VisionStory supports over 30 major languages, including English, Chinese, Spanish, Arabic, Portuguese, Russian, Japanese, Punjabi, German, French, Korean, Turkish, Tamil, Vietnamese, Hindi, Bengali, Urdu, Persian, Italian, Indonesian, Thai, Marathi, Telugu, Ukrainian, Malay, Romanian, Polish, Dutch, Gujarati, and Kannada.
How many voices does VisionStory offer, and can I personalize them?
VisionStory provides a library of over 200 voices, which you can filter by gender, age, and use case. If you don’t find a voice that fits your needs, you can create a custom AI voice clone by uploading or recording your own audio.
Why do I see fewer voice choices in my language?
Some languages have fewer voice options because those voices are specially optimized for that language. However, many English voices can also speak other languages, so you can use them for more flexibility when selecting a voice.
What is voice cloning and how do I create a cloned voice?
Voice cloning is a feature that lets you create a custom AI voice that sounds like a specific person by uploading or recording audio. To clone a voice, simply provide a clear audio recording in a quiet environment for the best results.
Is there a cost for voice cloning?
Voice cloning is free for English, Spanish, Japanese, and Chinese, so you can test if the cloned voice matches your own. However, to use your cloned voice in video generation, you need to subscribe to the Pro Plan or higher. For voice cloning in other languages, a Pro Plan or above is also required.
How many languages does VisionStory support for voice cloning?
Voice cloning is freely supported in four languages: English, Spanish, Japanese, and Chinese. Additional languages are available but require a Pro Plan or higher. The list of supported languages may change, so please check the voice cloning feature for the latest options. Note that while cloning is free in these four languages, using the cloned voice in video generation requires a subscription.
What is preview audio and why should I use it?
Preview audio lets you generate and listen to the speech for your talking video before creating the final video. This helps you review the voice, pronunciation, and pauses to make sure they sound right. You can adjust the voice as needed before using credits to generate the video. Preview audio is available to Pro Plan and higher subscribers, with a daily quota that resets each day. If you use up your daily quota, you can buy additional preview quota with credits.
What is the purpose of the stopwatch icon and the +0.5s option?

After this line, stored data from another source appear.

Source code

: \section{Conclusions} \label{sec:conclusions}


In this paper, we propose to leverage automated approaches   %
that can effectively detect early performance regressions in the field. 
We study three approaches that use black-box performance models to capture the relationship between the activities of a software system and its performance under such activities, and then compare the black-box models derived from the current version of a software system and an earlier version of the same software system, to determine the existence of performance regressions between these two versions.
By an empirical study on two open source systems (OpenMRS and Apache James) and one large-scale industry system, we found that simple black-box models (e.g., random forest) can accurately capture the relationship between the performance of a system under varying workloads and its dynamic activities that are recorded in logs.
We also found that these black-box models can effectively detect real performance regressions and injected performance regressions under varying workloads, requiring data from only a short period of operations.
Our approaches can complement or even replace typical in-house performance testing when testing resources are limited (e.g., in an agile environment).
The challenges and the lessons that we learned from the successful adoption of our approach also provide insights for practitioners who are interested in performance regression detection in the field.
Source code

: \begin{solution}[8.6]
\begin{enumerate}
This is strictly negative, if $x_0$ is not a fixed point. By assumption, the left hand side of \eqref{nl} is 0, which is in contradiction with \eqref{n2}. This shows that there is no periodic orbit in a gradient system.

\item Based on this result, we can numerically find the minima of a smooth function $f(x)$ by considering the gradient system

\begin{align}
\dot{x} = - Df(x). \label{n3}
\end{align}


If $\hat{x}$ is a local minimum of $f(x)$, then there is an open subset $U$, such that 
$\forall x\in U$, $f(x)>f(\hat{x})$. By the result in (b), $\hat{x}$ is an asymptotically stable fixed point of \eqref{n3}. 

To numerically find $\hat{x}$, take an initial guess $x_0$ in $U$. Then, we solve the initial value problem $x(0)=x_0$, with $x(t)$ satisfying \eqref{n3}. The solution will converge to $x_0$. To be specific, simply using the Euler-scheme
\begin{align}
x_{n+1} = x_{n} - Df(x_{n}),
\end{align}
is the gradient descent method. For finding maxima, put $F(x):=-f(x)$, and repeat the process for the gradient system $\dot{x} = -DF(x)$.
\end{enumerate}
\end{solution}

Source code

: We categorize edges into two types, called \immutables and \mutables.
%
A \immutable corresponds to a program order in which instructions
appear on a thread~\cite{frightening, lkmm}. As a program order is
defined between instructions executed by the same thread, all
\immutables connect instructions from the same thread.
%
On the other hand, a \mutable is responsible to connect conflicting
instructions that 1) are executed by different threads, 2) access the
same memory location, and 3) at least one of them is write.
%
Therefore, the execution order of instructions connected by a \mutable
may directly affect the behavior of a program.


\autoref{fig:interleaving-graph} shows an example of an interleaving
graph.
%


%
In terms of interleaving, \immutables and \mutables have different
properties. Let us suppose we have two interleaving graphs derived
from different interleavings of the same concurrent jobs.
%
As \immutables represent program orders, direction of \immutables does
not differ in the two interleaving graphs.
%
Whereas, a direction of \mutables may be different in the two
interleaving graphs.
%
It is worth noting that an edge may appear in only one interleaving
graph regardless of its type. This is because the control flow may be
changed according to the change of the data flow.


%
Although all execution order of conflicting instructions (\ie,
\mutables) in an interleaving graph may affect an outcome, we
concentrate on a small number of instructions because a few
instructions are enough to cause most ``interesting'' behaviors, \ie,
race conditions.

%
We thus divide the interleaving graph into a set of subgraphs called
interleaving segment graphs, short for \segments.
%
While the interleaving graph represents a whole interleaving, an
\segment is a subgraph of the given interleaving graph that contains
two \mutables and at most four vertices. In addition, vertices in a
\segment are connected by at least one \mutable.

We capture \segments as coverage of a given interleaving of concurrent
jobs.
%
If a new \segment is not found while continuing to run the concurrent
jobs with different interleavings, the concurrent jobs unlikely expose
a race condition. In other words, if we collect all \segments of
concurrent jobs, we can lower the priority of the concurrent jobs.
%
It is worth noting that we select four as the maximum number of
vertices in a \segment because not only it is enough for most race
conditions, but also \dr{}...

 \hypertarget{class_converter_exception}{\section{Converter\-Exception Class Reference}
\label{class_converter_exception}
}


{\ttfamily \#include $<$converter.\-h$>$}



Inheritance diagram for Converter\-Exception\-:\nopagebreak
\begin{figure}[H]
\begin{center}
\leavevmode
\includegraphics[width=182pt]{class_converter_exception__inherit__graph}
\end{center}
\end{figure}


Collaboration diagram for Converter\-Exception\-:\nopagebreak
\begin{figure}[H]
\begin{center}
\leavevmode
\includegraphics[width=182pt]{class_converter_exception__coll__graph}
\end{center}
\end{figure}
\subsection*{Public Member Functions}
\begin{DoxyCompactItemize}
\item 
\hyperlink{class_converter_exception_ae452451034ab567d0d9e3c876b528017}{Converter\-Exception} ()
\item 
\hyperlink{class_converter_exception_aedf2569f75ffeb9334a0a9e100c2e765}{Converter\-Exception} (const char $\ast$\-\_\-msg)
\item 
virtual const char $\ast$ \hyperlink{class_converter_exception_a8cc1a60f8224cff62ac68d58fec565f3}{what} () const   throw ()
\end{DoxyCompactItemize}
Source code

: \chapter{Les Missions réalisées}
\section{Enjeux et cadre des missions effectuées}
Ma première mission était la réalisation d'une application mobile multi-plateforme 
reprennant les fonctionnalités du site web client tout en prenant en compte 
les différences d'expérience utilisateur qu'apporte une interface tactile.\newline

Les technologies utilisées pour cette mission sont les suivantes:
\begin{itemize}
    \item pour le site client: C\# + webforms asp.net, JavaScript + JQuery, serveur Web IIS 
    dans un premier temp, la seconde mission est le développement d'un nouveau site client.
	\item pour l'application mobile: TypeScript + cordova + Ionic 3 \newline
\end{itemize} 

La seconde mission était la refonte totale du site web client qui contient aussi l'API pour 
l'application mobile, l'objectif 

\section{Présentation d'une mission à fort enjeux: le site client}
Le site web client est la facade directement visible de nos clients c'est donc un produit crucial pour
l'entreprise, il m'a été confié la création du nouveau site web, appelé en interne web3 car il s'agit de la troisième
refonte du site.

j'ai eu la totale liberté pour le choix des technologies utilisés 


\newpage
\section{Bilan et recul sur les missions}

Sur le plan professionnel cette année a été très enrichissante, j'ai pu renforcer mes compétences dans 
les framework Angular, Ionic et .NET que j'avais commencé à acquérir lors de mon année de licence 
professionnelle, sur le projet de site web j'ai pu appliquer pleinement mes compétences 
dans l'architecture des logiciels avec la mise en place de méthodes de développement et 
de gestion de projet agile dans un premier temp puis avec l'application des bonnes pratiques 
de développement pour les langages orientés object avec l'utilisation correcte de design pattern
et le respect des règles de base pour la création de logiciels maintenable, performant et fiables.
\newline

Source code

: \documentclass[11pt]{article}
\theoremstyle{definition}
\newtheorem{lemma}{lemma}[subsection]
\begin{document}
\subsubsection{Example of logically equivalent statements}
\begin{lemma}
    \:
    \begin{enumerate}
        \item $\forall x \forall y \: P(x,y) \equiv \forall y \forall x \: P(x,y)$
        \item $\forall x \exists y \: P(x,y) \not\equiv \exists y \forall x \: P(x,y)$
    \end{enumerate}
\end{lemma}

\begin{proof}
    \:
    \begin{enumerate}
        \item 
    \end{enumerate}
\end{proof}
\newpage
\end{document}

The stopwatch icon and +0.5s option let you add a 0.5-second pause in the generated voice. You can use multiple stopwatch icons in a row to create longer pauses in your video as needed.
What is the URL import feature, and which types of URLs can I use?
The URL import feature lets you extract and use audio from a video link for your VisionStory project. Currently, you can import audio from YouTube and TikTok links. If you need support for other platforms, please let us know. You can also use the voice changer to modify the imported audio while preserving the original content.
What does the remove noise feature do, and who can use it?
The remove noise feature reduces background noise from your imported or recorded audio, resulting in clearer sound quality for your videos. This feature requires a Pro Plan or higher to use.
What does the voice changer feature do?
The voice changer feature lets you alter the voice in your audio, allowing you to create unique versions of the speech while keeping the original content. This feature requires a Pro Plan or higher to use.
Can I adjust the emotion expressed by the AI voice?
The emotion in the AI voice is determined by the text you provide. The text-to-speech (TTS) system automatically interprets and applies the appropriate emotion based on your input, so you don't need to manually control it.
What are the best practices for using the stopwatch (pause) feature?
Each stopwatch icon adds a 0.5-second pause to your video’s speech. You can use multiple stopwatches in a row to create longer pauses, up to a total of 3 seconds. However, it’s recommended not to use more than two consecutive pauses in a single text segment, as this may cause the AI to generate unexpected sounds or artifacts.